▶ [WORK REQUEST]:
Please keep the pictures out and write out exactly the lines from the first in the data below through the one containing "are both radii.", both included.

SOURCE DATA below:

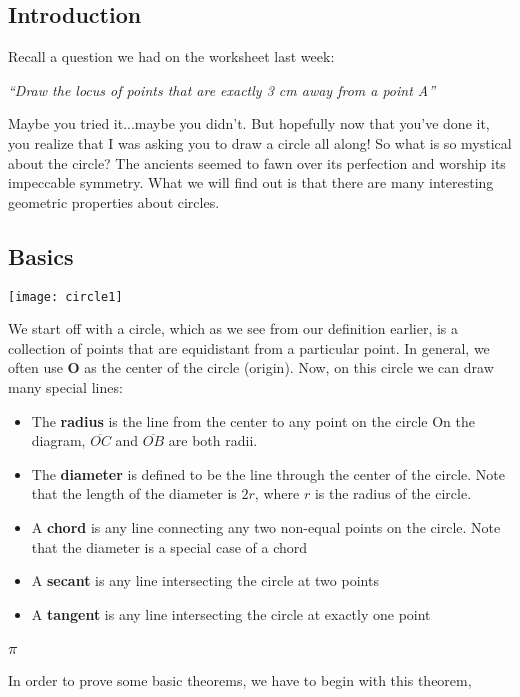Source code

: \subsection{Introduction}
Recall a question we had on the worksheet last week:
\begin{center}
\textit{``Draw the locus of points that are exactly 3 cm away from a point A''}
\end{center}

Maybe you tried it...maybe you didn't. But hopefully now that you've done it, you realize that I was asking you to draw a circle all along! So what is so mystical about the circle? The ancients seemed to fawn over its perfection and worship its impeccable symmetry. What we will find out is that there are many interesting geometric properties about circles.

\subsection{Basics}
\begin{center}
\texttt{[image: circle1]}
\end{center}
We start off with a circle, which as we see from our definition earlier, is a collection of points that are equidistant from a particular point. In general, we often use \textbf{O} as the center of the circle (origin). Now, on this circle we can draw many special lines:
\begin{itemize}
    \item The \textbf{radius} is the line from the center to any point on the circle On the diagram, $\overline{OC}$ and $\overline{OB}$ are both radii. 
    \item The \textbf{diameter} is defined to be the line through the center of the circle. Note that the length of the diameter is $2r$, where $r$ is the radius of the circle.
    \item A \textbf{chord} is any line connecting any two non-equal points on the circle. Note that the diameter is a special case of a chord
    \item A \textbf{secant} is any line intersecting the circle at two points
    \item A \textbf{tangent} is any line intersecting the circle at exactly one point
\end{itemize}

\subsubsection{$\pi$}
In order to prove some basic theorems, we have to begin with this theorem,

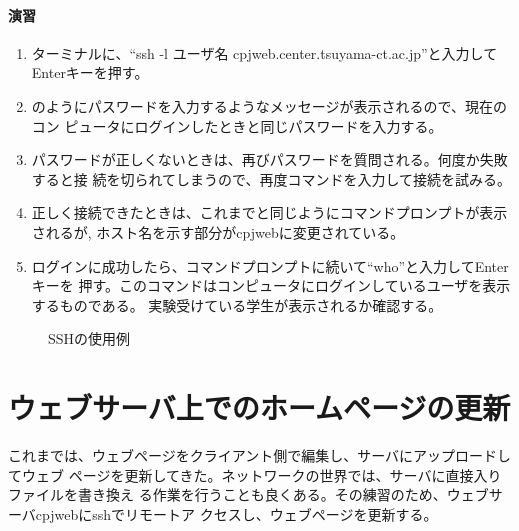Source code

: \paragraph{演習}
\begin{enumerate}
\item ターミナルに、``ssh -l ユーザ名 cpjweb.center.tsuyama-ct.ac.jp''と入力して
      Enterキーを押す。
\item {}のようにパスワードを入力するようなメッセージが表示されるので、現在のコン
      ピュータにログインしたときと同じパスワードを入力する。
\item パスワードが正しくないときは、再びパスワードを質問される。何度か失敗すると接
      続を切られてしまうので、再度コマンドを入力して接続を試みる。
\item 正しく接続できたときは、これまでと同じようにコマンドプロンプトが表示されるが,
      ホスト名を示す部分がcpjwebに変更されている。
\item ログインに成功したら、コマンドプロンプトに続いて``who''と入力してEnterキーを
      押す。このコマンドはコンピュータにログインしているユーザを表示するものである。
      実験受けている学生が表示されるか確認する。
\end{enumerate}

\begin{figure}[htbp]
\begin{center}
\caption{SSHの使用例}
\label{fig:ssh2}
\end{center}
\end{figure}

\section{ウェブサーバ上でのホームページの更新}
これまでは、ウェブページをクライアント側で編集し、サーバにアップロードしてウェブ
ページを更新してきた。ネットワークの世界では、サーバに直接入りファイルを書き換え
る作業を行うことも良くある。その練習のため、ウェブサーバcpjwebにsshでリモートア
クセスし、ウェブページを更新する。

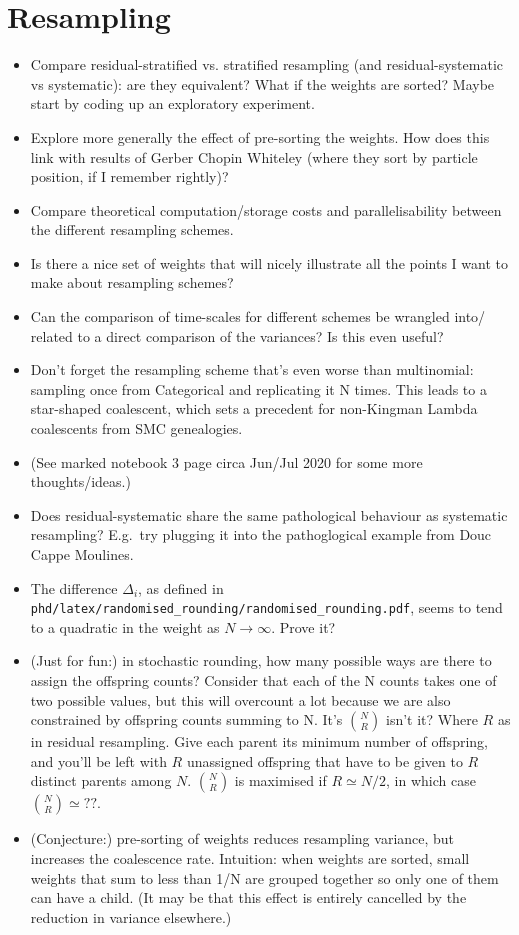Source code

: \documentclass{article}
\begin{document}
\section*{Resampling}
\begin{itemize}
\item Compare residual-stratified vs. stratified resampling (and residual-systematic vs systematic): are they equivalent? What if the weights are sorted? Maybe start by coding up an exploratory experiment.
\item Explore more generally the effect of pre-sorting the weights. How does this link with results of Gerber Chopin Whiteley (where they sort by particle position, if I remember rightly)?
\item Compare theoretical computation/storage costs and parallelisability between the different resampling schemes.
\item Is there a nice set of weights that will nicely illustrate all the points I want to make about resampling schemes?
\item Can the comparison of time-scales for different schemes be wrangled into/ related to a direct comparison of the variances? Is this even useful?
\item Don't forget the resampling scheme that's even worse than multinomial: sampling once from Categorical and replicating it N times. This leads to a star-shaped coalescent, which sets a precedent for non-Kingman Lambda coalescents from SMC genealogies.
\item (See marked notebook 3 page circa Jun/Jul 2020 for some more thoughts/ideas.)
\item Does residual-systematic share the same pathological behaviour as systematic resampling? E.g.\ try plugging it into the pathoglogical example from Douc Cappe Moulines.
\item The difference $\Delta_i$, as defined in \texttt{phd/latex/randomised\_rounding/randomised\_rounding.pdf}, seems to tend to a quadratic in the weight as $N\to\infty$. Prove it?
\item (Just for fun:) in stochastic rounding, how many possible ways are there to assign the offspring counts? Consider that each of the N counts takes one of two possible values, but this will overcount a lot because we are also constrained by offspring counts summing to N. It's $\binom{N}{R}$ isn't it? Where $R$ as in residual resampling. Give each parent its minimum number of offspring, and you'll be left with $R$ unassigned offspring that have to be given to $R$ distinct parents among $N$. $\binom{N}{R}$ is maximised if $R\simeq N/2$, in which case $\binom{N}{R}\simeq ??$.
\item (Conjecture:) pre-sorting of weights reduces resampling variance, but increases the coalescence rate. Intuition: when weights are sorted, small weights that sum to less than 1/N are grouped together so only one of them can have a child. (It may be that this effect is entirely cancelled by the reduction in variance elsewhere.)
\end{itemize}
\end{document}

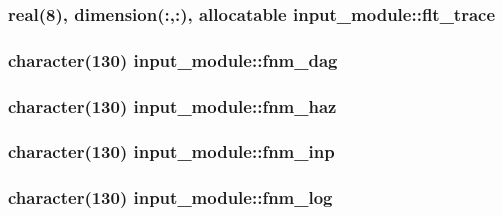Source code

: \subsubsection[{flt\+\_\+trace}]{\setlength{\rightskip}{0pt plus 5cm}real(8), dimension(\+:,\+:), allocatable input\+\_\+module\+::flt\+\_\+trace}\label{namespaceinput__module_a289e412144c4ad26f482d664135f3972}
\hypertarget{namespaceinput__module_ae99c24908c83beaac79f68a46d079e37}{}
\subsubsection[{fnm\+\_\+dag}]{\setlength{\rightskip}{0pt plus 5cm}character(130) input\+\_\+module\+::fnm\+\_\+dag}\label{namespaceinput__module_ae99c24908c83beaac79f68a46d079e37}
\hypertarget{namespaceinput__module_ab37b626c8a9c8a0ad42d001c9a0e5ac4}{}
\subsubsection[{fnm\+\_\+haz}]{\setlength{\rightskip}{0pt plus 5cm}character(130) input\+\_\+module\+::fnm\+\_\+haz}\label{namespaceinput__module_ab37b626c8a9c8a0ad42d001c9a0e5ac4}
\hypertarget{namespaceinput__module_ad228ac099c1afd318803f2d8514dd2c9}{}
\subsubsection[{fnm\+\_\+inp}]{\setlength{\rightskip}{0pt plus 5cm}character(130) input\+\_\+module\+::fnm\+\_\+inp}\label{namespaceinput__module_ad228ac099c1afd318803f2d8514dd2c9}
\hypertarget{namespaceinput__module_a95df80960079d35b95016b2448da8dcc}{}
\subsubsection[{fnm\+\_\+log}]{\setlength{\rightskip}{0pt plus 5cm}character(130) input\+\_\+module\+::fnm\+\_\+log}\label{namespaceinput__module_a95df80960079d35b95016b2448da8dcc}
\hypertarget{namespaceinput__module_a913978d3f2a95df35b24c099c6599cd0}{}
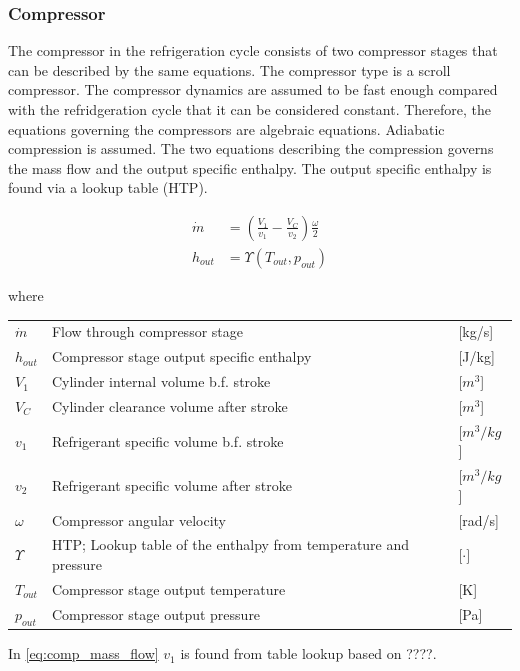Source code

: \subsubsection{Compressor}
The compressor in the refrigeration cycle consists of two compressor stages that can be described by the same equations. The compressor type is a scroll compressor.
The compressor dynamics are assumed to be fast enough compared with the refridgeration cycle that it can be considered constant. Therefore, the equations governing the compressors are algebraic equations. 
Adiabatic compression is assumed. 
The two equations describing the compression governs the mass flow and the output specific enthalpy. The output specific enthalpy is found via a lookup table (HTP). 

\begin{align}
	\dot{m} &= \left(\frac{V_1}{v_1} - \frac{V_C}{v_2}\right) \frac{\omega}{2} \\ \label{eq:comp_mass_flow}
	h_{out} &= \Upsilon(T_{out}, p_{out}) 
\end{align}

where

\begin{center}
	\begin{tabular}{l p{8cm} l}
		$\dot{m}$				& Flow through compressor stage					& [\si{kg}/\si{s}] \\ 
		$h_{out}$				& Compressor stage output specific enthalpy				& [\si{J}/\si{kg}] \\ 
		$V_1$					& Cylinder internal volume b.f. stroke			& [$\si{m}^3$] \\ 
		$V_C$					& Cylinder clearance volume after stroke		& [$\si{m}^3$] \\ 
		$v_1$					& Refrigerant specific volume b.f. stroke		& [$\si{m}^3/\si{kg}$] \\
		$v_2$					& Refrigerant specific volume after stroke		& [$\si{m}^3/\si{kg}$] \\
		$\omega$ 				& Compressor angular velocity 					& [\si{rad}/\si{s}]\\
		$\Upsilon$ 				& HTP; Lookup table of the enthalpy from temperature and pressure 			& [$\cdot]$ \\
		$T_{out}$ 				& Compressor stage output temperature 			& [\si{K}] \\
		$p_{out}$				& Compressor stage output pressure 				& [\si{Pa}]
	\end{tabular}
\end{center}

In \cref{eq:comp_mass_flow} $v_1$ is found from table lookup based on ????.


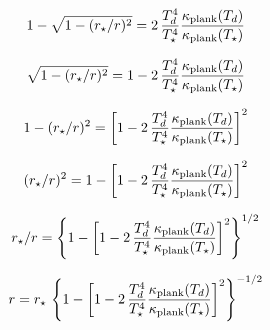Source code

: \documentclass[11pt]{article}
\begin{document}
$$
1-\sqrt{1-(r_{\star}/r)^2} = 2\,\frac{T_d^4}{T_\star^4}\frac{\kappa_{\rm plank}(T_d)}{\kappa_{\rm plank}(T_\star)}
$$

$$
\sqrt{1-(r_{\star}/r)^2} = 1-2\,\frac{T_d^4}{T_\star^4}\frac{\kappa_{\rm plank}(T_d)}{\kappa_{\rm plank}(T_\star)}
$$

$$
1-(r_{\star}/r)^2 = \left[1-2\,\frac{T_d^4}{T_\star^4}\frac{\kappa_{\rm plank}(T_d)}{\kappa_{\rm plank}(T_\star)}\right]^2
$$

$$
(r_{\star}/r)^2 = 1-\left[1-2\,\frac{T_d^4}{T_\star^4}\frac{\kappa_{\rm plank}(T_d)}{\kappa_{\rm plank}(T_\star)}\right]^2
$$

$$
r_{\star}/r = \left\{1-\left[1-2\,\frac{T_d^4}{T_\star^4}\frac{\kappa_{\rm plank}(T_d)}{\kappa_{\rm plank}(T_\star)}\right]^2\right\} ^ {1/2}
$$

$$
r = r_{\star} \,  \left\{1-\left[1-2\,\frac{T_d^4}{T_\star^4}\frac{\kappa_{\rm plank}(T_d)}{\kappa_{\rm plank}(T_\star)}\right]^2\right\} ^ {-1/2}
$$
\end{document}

End of SOURCE DATA.

▶ [REPLY]:
Source code

: \subsection{Introduction}
Recall a question we had on the worksheet last week:
\begin{center}
\textit{``Draw the locus of points that are exactly 3 cm away from a point A''}
\end{center}

Maybe you tried it...maybe you didn't. But hopefully now that you've done it, you realize that I was asking you to draw a circle all along! So what is so mystical about the circle? The ancients seemed to fawn over its perfection and worship its impeccable symmetry. What we will find out is that there are many interesting geometric properties about circles.

\subsection{Basics}
\begin{center}
\texttt{[image: circle1]}
\end{center}
We start off with a circle, which as we see from our definition earlier, is a collection of points that are equidistant from a particular point. In general, we often use \textbf{O} as the center of the circle (origin). Now, on this circle we can draw many special lines:
\begin{itemize}
    \item The \textbf{radius} is the line from the center to any point on the circle On the diagram, $\overline{OC}$ and $\overline{OB}$ are both radii. 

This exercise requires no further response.